Consider the idea of a package delivered by drone, and it’s easy to imagine a small flying machine depositing an item in a consumer’s driveway or backyard. And indeed, that’s what companies such as Wing, from Google’s parent Alphabet, are working on right now. But FedEx, which announced last week that it’s teaming up with a drone company called Elroy Air, has something else in store: an exploration of how to use drones for what they call “middle mile” logistics.
The drone in question is called the Chaparral, which Elroy took the wraps off of earlier this year. Here’s what to know about how it works, and how FedEx is thinking of using it.
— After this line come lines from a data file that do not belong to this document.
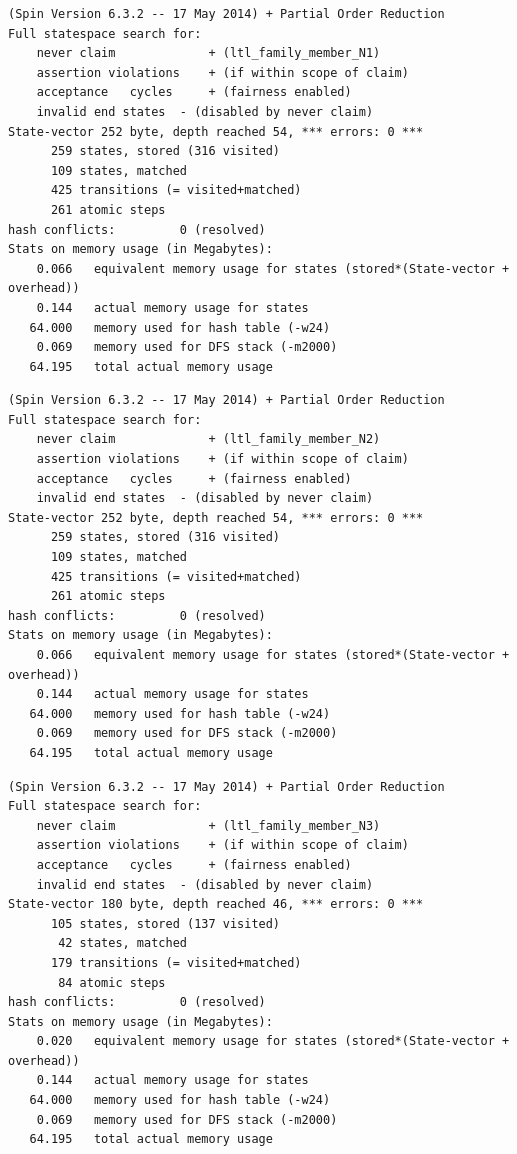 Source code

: \singlespacing
\begin{lstlisting}[caption=Family Member\#1 Plan Verification,
  label=Family1Result]
(Spin Version 6.3.2 -- 17 May 2014) + Partial Order Reduction
Full statespace search for:
	never claim         	+ (ltl_family_member_N1)
	assertion violations	+ (if within scope of claim)
	acceptance   cycles 	+ (fairness enabled)
	invalid end states	- (disabled by never claim)
State-vector 252 byte, depth reached 54, *** errors: 0 ***
      259 states, stored (316 visited)
      109 states, matched
      425 transitions (= visited+matched)
      261 atomic steps
hash conflicts:         0 (resolved)
Stats on memory usage (in Megabytes):
    0.066	equivalent memory usage for states (stored*(State-vector + overhead))
    0.144	actual memory usage for states
   64.000	memory used for hash table (-w24)
    0.069	memory used for DFS stack (-m2000)
   64.195	total actual memory usage
\end{lstlisting}
\doublespacing

\singlespacing
\begin{lstlisting}[caption=Family Member\#2 Plan Verification,
  label=Family2Result]
(Spin Version 6.3.2 -- 17 May 2014) + Partial Order Reduction
Full statespace search for:
	never claim         	+ (ltl_family_member_N2)
	assertion violations	+ (if within scope of claim)
	acceptance   cycles 	+ (fairness enabled)
	invalid end states	- (disabled by never claim)
State-vector 252 byte, depth reached 54, *** errors: 0 ***
      259 states, stored (316 visited)
      109 states, matched
      425 transitions (= visited+matched)
      261 atomic steps
hash conflicts:         0 (resolved)
Stats on memory usage (in Megabytes):
    0.066	equivalent memory usage for states (stored*(State-vector + overhead))
    0.144	actual memory usage for states
   64.000	memory used for hash table (-w24)
    0.069	memory used for DFS stack (-m2000)
   64.195	total actual memory usage
\end{lstlisting}
\doublespacing

\singlespacing
\begin{lstlisting}[caption=Family Member\#3 Plan Verification,
  label=Family3Result]
(Spin Version 6.3.2 -- 17 May 2014) + Partial Order Reduction
Full statespace search for:
	never claim         	+ (ltl_family_member_N3)
	assertion violations	+ (if within scope of claim)
	acceptance   cycles 	+ (fairness enabled)
	invalid end states	- (disabled by never claim)
State-vector 180 byte, depth reached 46, *** errors: 0 ***
      105 states, stored (137 visited)
       42 states, matched
      179 transitions (= visited+matched)
       84 atomic steps
hash conflicts:         0 (resolved)
Stats on memory usage (in Megabytes):
    0.020	equivalent memory usage for states (stored*(State-vector + overhead))
    0.144	actual memory usage for states
   64.000	memory used for hash table (-w24)
    0.069	memory used for DFS stack (-m2000)
   64.195	total actual memory usage
\end{lstlisting}
\doublespacing

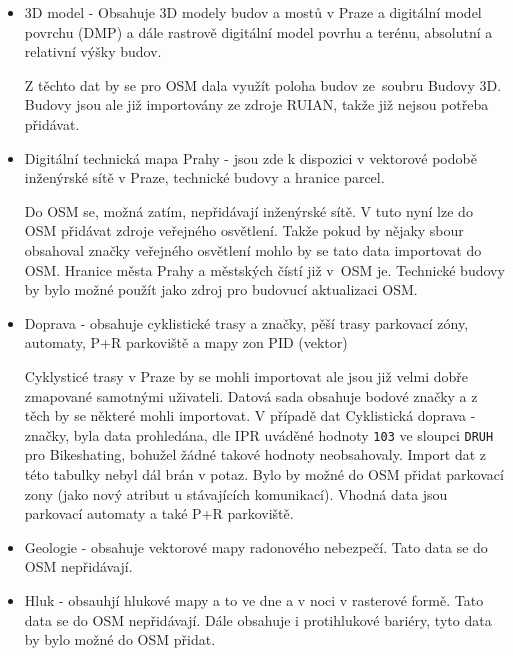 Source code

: \begin{itemize}
    \item   3D model - Obsahuje 3D modely budov a mostů v Praze a digitální
            model povrchu (DMP) a dále rastrově digitální model povrhu a
            terénu, absolutní a relativní výšky budov.

            Z těchto dat by se pro OSM dala využít poloha budov ze~soubru
            Budovy 3D. Budovy jsou ale již importovány ze zdroje RUIAN, takže
            již nejsou potřeba přidávat.

    \item   Digitální technická mapa Prahy - jsou zde k dispozici v vektorové
            podobě inženýrské sítě v Praze, technické budovy a hranice parcel.

            Do OSM se, možná zatím, nepřidávají inženýrské sítě. V tuto nyní
            lze do OSM přidávat zdroje veřejného osvětlení. Takže pokud by
            nějaky sbour obsahoval značky veřejného osvětlení mohlo by se tato
            data importovat do OSM. Hranice města Prahy a městských čístí již
            v~OSM je. Technické budovy by bylo možné použít jako zdroj
            pro budovucí aktualizaci OSM.

    \item   Doprava - obsahuje cyklistické trasy a značky, pěší trasy
            parkovací zóny, automaty, P+R parkoviště a mapy zon PID (vektor)

            Cyklysticé trasy v Praze by se mohli importovat ale jsou již velmi
            dobře zmapované samotnými uživateli. Datová sada obsahuje bodové značky
            a z těch by se některé mohli importovat.
            V případě dat Cyklistická doprava - značky, byla data prohledána, dle IPR
            uváděné hodnoty {\tt 103} ve sloupci {\tt DRUH} pro Bikeshating, bohužel žádné
            takové hodnoty neobsahovaly. Import dat z této tabulky nebyl dál brán v potaz.
            Bylo by možné do OSM přidat parkovací zony (jako nový atribut u stávajících komunikací).
            Vhodná data jsou parkovací automaty a také P+R parkoviště.

    \item   Geologie - obsahuje vektorové mapy radonového nebezpečí. Tato data
            se do OSM nepřidávají.

    \item   Hluk - obsauhjí hlukové mapy a to ve dne a v noci v rasterové formě.
            Tato data se do OSM nepřidávají. Dále obsahuje i protihlukové bariéry,
            tyto data by bylo možné do OSM přidat.


\end{itemize}
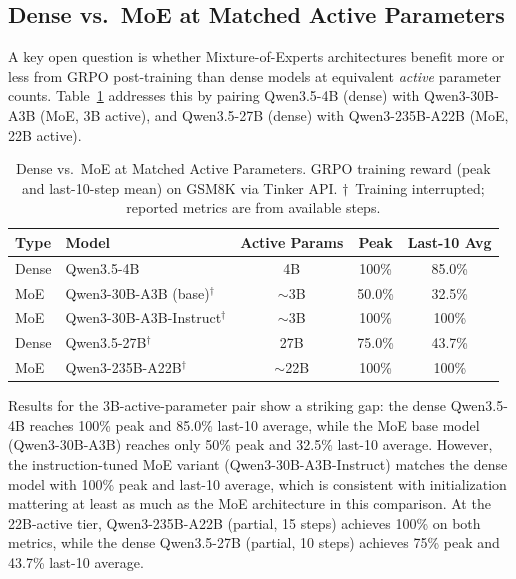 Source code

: \documentclass{article}
\begin{document}
\subsection{Dense vs.~MoE at Matched Active Parameters}
\label{sec:dense_moe}

A key open question is whether Mixture-of-Experts architectures benefit
more or less from GRPO post-training than dense models at equivalent
\emph{active} parameter counts. Table~\ref{tab:dense_moe} addresses this
by pairing Qwen3.5-4B (dense) with Qwen3-30B-A3B (MoE, 3B active),
and Qwen3.5-27B (dense) with Qwen3-235B-A22B (MoE, 22B active).

\begin{table}[htbp]
\centering
\caption{Dense vs.~MoE at Matched Active Parameters. GRPO training reward (peak and
last-10-step mean) on GSM8K via Tinker API.
$\dagger$~Training interrupted; reported metrics are from available steps.}
\label{tab:dense_moe}
\begin{tabular}{llccc}
\toprule
\textbf{Type} & \textbf{Model} & \textbf{Active Params} & \textbf{Peak} & \textbf{Last-10 Avg} \\
\midrule
Dense & Qwen3.5-4B & 4B & 100\% & 85.0\% \\
MoE & Qwen3-30B-A3B (base)$^\dagger$ & $\sim$3B & 50.0\% & 32.5\% \\
MoE & Qwen3-30B-A3B-Instruct$^\dagger$ & $\sim$3B & 100\% & 100\% \\
\midrule
Dense & Qwen3.5-27B$^\dagger$ & 27B & 75.0\% & 43.7\% \\
MoE & Qwen3-235B-A22B$^\dagger$ & $\sim$22B & 100\% & 100\% \\
\bottomrule
\end{tabular}
\end{table}

Results for the 3B-active-parameter pair show a striking gap: the dense
Qwen3.5-4B reaches 100\% peak and 85.0\% last-10 average, while the
MoE base model (Qwen3-30B-A3B) reaches only 50\% peak and 32.5\% last-10
average. However, the instruction-tuned MoE variant (Qwen3-30B-A3B-Instruct)
matches the dense model with 100\% peak and last-10 average, which is
consistent with initialization mattering at least as much as the MoE
architecture in this comparison. At the 22B-active tier, Qwen3-235B-A22B
(partial, 15 steps) achieves 100\% on both metrics, while the dense
Qwen3.5-27B (partial, 10 steps) achieves 75\% peak and 43.7\% last-10 average.
\end{document}
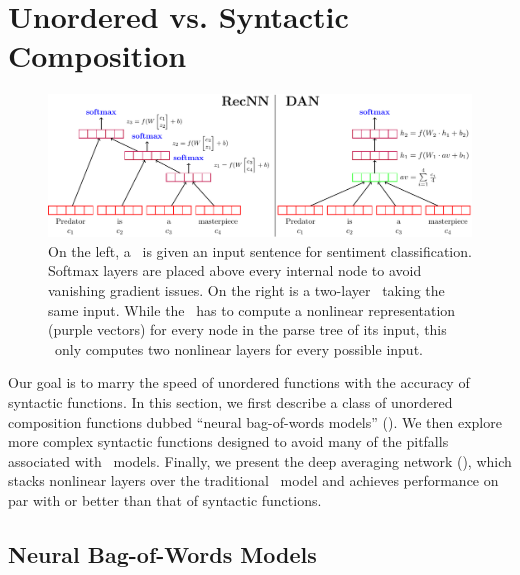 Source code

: 
\section{Unordered vs. Syntactic Composition}
\label{sec:model}

\begin{figure}[t]
  \includegraphics[scale=0.8]{2015_acl_dan/figures/dan_recnn_actualfinal.pdf}
  \caption{On the left, a \recnn\ is given an input sentence for sentiment
          classification. Softmax layers are placed above every internal node to
          avoid vanishing gradient issues. On the right is a two-layer
          \dan\ taking the same input. While the \recnn\ has to compute a
          nonlinear representation (purple vectors) for every node in the parse tree of its
          input, this \dan\ only computes two nonlinear layers for every
          possible input. }
  \label{fig:dan}
\end{figure}


























Our goal is to marry the speed of unordered functions with the accuracy of
syntactic functions. In this section, we first describe a
class of unordered composition functions dubbed ``neural bag-of-words models''
(\nbow). We then explore more complex syntactic functions designed to avoid many
of the pitfalls associated with \nbow\ models. Finally, we present the deep
averaging network (\dan), which stacks nonlinear layers over the
traditional \nbow\ model and achieves performance on par with or better than
that of syntactic functions.

\subsection{Neural Bag-of-Words Models}\label{sec:nbow}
The Chaparral isn’t small: It measures about 27 feet across, 19 feet long, and weighs some 1,900 pounds. The wing can be rotated so that the drone takes up less space in storage or transport. If you stood next to the tail, you’d find that it is taller than you, unless you stand about 7 feet in height. The aircraft can schlep about 300 to 500 pounds in a pod below its belly, and has a range of some 300 miles, meaning it could make it from New York to Boston. It’ll travel at speeds faster than 100 mph. The plane is autonomous—no pilots needed—and it can take off and land vertically.
In short, think of it like other large flying machines that companies like Joby, Wisk, and Beta have in development; those craft are called eVTOLS, for electric vertical take-off and landing aircraft. But unlike some of Elroy’s peers in this next-chapter-of-aviation space, the Chaparral aircraft is hybrid electric, not purely electric. It features 8 rotors on its wings to help it take off and land vertically, and four propellers for forward flight, and all of them are driven by electric motors. However, the source of that electricity is what makes this craft unique: it has a gas turbine and generator inside it to make that juice.
Within the aircraft, the gas turbine (it burns jet fuel) and generator produces electricity to feed those electric motors, and batteries inside allow the aircraft to store the juice. “We can actually boost the power that the engine is able to provide for those very high-power-consumptive moments in flight, as well as provide a backup to the engine,” says Terik Weekes, the aircraft’s chief engineer at Elroy.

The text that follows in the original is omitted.